BEIJING: China's first-quarter economic growth beat expectations, underpinned by solid consumption and industrial output even as policymakers brace for the impact of US tariffs that analysts say pose the biggest risk to the Asian powerhouse in decades.
President Donald Trump has ratcheted up tariffs on Chinese goods to eye-watering levels, prompting Beijing to slap retaliatory duties on US imports in an intensifying trade war between the world's two biggest economies that markets fear will lead to a global recession.
Data on Wednesday (Apr 16) showed China's gross domestic product (GDP) grew 5.4 per cent in the January to March quarter from a year earlier, unchanged from the fourth quarter, but beat analysts' expectations in a Reuters poll for a rise of 5.1 per cent.
The outlook is expected to dim, however, as Washington's tariff shock hits the crucial export engine, heaping pressure on Chinese leaders as they try to keep the world's second-largest economy on an even keel and prevent mass job losses.
Government stimulus boosted consumption and supported investment, said Xu Tianchen, senior economist at the Economist Intelligence Unit, calling the 5.4 per cent pace "a very good start."
"In each of the past two years China had a high-flying first quarter and an underwhelming second quarter," Xu said, adding that "a forceful and timely policy response" is needed given the additional pressure stemming from US tariffs.
A string of recent data has pointed to an uneven economic recovery, with bank lending beating expectations and factory activity picking up speed. But higher unemployment and persistent deflationary pressures are fuelling concerns over weak demand.
Moreover, analysts say a surge in China's March exports - driven by factories rushing shipments to beat the latest Trump tariffs - will reverse sharply in the months ahead as the hefty US levies take effect.
"UNPRECEDENTED" CHALLENGE
For 2025, the economy is expected to grow at a subdued 4.5 per cent pace year-on-year, the Reuters poll showed, slowing from last year's 5.0 pace and falling short of the official target of around 5.0 per cent. Many analysts have sharply slashed their GDP forecasts for this year.
UBS has downgraded its forecast on China's 2025 growth to 3.4 per cent from 4 per cent, on the assumption that Sino-US tariff hikes will remain in place and that Beijing will roll out additional stimulus.
"We think the tariff shock poses unprecedented challenges to China's exports and will set forth major adjustment in the domestic economy as well," analysts at UBS said in a note.
While several other countries have been swept up in US tariffs, Trump has targeted China for the biggest levies.
Last week, Trump lifted duties on China to 145 per cent, prompting Beijing to jack up levies on US goods to 125 per cent and dismissing US trade actions as "a joke".
On a quarterly basis, the economy expanded 1.2 per cent in the first quarter, slowing from 1.6 per cent in October to December.
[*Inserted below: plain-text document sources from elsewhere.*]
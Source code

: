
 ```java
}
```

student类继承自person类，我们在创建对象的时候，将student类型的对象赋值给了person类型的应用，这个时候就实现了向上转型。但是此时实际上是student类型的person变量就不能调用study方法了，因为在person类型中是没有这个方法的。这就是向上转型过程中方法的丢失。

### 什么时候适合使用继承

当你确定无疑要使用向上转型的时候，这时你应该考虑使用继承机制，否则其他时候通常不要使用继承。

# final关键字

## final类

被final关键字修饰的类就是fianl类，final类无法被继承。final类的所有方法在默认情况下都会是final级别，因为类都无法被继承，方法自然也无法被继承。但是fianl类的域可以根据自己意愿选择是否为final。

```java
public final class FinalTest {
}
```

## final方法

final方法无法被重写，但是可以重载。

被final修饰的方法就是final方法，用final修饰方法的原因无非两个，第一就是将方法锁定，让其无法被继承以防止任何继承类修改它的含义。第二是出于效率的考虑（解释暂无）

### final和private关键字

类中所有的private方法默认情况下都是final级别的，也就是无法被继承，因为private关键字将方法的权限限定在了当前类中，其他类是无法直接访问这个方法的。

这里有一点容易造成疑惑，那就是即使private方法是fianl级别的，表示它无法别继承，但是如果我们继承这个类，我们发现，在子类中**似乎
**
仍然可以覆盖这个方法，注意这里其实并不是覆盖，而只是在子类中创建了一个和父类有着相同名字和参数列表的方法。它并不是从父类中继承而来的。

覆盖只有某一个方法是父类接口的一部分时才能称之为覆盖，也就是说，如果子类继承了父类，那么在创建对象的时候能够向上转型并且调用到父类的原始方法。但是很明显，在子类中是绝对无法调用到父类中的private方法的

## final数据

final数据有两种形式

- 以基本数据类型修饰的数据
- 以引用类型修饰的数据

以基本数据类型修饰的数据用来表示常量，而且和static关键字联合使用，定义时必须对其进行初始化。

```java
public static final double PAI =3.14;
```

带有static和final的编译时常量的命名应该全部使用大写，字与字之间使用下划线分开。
Retail sales, a key gauge of consumption, rose 5.9 per cent year-on-year in March after gaining 4.0 per cent in January to February, while factory output growth quickened to 7.7 per cent from 5.9 por cent in the first two months. Both numbers topped analysts' forecasts.
The retail sales uptick was driven by sharp double-digit gains in home electronics and furniture sales, helped by the government's consumer goods trading scheme.
But China's property downturn remained a drag on overall growth.
Property investment fell 9.9 per cent year-on-year in the first three months, extending the 9.8 per cent drop in January to February. March new home prices were unchanged on month.
AMPLE ROOM FOR STIMULUS
Policymakers have repeatedly said the country has ample room and tools to bolster the economy and premier Li Qiang this month pledged to roll out more support measures.
Beijing has put boosting consumption as the top priority this year as they try to cushion the impact of the Trump administration's tariffs on its trade sector.
The Politburo, a top decision-making body of the ruling Communist Party, is expected to hold a meeting later this month to set its policy agenda for the coming months.
In March, China unveiled fiscal measures, including a rise in its annual budget deficit. Officials have flagged more fiscal and monetary stimulus to cope with rising headwinds. That followed a blitz of monetary easing steps late last year.
Earlier this month, Fitch downgraded China's sovereign credit rating, citing rapidly rising government debt and risks to public finances, suggesting a tricky balancing act for policymakers seeking to expand consumption to guard against a trade downturn.